Participatory Culture in YouTube

A similar bastion of research tying into Let’s Play and YouTube video creation is participatory culture (Jenkins). Put simply, participatory culture is the idea that a backbone of many types of emerging cultures (fandoms, etc.) are based on the notion of participation within a creation sphere. Specifically, these types of cultures do not act just as consumers of media, but contributors and creators as well. While most of Jenkins’ early work focuses more on the concepts of shared physical artifacts (such as fanfiction, costumes, role-playing, etc.), the advent of the internet moved these physical artifacts from offline to online. As once-physical artifacts became digital, they also in turn became more widespread. Participation went from a local to a global culture, with websites like FanFiction.net and YouTube facilitating in taking these poached creative cultural artifacts and allowing them to spread worldwide. Research within this growth often approaches an online cultural zeitgeist, created by online groups of self-identified cliques, which in turn create their own rules, regulations and cultures. In many ways, this echoes the notions put forth by Mark Deuze in regards to how online communities will establish, grow, and develop their own traditions completely isolated from the physical world (Deuze, 2011).

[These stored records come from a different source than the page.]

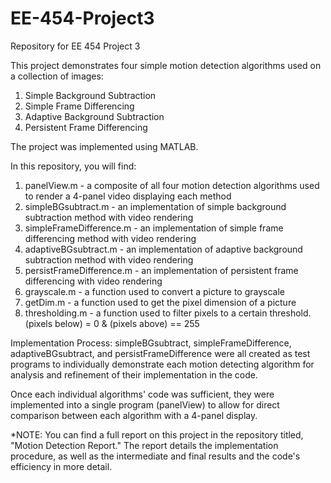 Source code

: # EE-454-Project3
Repository for EE 454 Project 3

This project demonstrates four simple motion detection algorithms used on a collection of images:
  1. Simple Background Subtraction
  2. Simple Frame Differencing
  3. Adaptive Background Subtraction
  4. Persistent Frame Differencing
  
The project was implemented using MATLAB.

In this repository, you will find:
  1. panelView.m - a composite of all four motion detection algorithms used to render a 4-panel video displaying each method
  2. simpleBGsubtract.m - an implementation of simple background subtraction method with video rendering
  3. simpleFrameDifference.m - an implementation of simple frame differencing method with video rendering
  4. adaptiveBGsubtract.m - an implementation of adaptive background subtraction method with video rendering
  5. persistFrameDifference.m - an implementation of persistent frame differencing with video rendering
  6. grayscale.m - a function used to convert a picture to grayscale
  7. getDim.m - a function used to get the pixel dimension of a picture
  8. thresholding.m - a function used to filter pixels to a certain threshold. (pixels below) = 0 & (pixels above) == 255


Implementation Process:
simpleBGsubtract, simpleFrameDifference, adaptiveBGsubtract, and persistFrameDifference were all created as test programs to
individually demonstrate each motion detecting algorithm for analysis and refinement of their implementation in the code.

Once each individual algorithms' code was sufficient, they were implemented into a single program (panelView) to allow for direct 
comparison between each algorithm with a 4-panel display.

*NOTE: 
You can find a full report on this project in the repository titled, "Motion Detection Report."
The report details the implementation procedure, as well as the intermediate and final results and the code's efficiency in more detail.
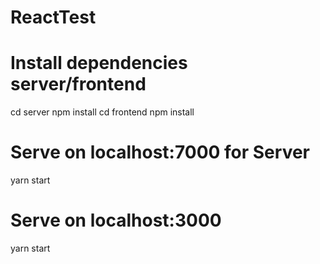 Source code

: # ReactTest
# Install dependencies server/frontend
cd server
npm install
cd frontend
npm install
# Serve on localhost:7000 for Server
yarn start
# Serve on localhost:3000
yarn start
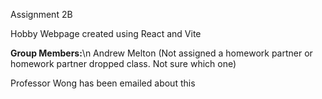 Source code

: Assignment 2B

Hobby Webpage created using React and Vite

**Group Members:**\n
Andrew Melton (Not assigned a homework partner or homework partner dropped class. Not sure which one)

Professor Wong has been emailed about this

Online tools allow this hybridization of participatory culture and developed cultural establishment to flourish, particularly when it comes to sharing and compounding on popular, pre-established media connections (Ito, 2005). Research within this sphere has focused primarily on how users take popular narratives and adjust them accordingly to create new content (similar to poachers), but with an added emphasis on both the spreadability of the media (Jenkins) and the culture developed around it.
In this sense, the research demonstrated within this paper fits well within a body of research regarding participation culture, poaching, and media spreadability. That being said, research into participatory cultures often neglects a deeper examination of how creators within communities build together, specifically in a digital scene (YouTube, LP, etc.). Additionally, YouTube is one of the first digital only participatory cultures, where it was devised online first and then migrated back into the physical world (similar to research done in online virtual worlds, but with an emphasis on content creation rather than interaction via game mechanics). Because of this, the culture surrounding YouTube is a unique one, particularly under the lens of previous research into these types of digital cultures.